[[ Data shown, beginning ]]

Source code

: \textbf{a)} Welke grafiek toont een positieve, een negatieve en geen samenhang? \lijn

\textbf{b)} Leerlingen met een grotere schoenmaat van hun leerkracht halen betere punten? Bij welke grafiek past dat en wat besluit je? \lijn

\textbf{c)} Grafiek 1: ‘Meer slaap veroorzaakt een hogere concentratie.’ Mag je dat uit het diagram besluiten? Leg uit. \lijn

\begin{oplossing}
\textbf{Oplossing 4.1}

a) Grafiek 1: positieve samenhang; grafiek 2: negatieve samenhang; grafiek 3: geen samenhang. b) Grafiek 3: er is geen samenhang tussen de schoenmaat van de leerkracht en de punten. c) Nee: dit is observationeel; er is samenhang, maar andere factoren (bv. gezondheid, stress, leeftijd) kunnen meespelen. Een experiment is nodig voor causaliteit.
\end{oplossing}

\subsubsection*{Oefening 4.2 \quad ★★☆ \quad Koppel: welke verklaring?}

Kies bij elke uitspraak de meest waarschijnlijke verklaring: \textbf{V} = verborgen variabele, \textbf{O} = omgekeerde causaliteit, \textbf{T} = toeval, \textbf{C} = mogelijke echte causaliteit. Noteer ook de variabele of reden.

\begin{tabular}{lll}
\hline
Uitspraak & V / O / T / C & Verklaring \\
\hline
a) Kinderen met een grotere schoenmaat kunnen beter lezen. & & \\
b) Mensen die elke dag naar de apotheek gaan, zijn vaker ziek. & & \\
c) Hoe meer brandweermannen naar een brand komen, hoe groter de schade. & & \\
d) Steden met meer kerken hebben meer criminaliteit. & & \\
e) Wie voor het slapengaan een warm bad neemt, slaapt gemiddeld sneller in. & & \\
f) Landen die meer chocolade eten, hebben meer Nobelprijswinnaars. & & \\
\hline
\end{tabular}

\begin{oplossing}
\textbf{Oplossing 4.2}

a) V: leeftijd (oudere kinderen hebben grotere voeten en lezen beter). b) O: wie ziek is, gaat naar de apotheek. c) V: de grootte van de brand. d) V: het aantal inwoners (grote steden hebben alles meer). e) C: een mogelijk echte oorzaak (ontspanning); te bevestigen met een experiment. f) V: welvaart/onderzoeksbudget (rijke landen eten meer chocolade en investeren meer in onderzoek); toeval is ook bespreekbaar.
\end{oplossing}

[[ Data shown, end ]]

• [Task requirements]:
Go through the entries and return each line where the word "lezen" occurs.

• [Reply]:
a) Kinderen met een grotere schoenmaat kunnen beter lezen. & & \\
a) V: leeftijd (oudere kinderen hebben grotere voeten en lezen beter). b) O: wie ziek is, gaat naar de apotheek. c) V: de grootte van de brand. d) V: het aantal inwoners (grote steden hebben alles meer). e) C: een mogelijk echte oorzaak (ontspanning); te bevestigen met een experiment. f) V: welvaart/onderzoeksbudget (rijke landen eten meer chocolade en investeren meer in onderzoek); toeval is ook bespreekbaar.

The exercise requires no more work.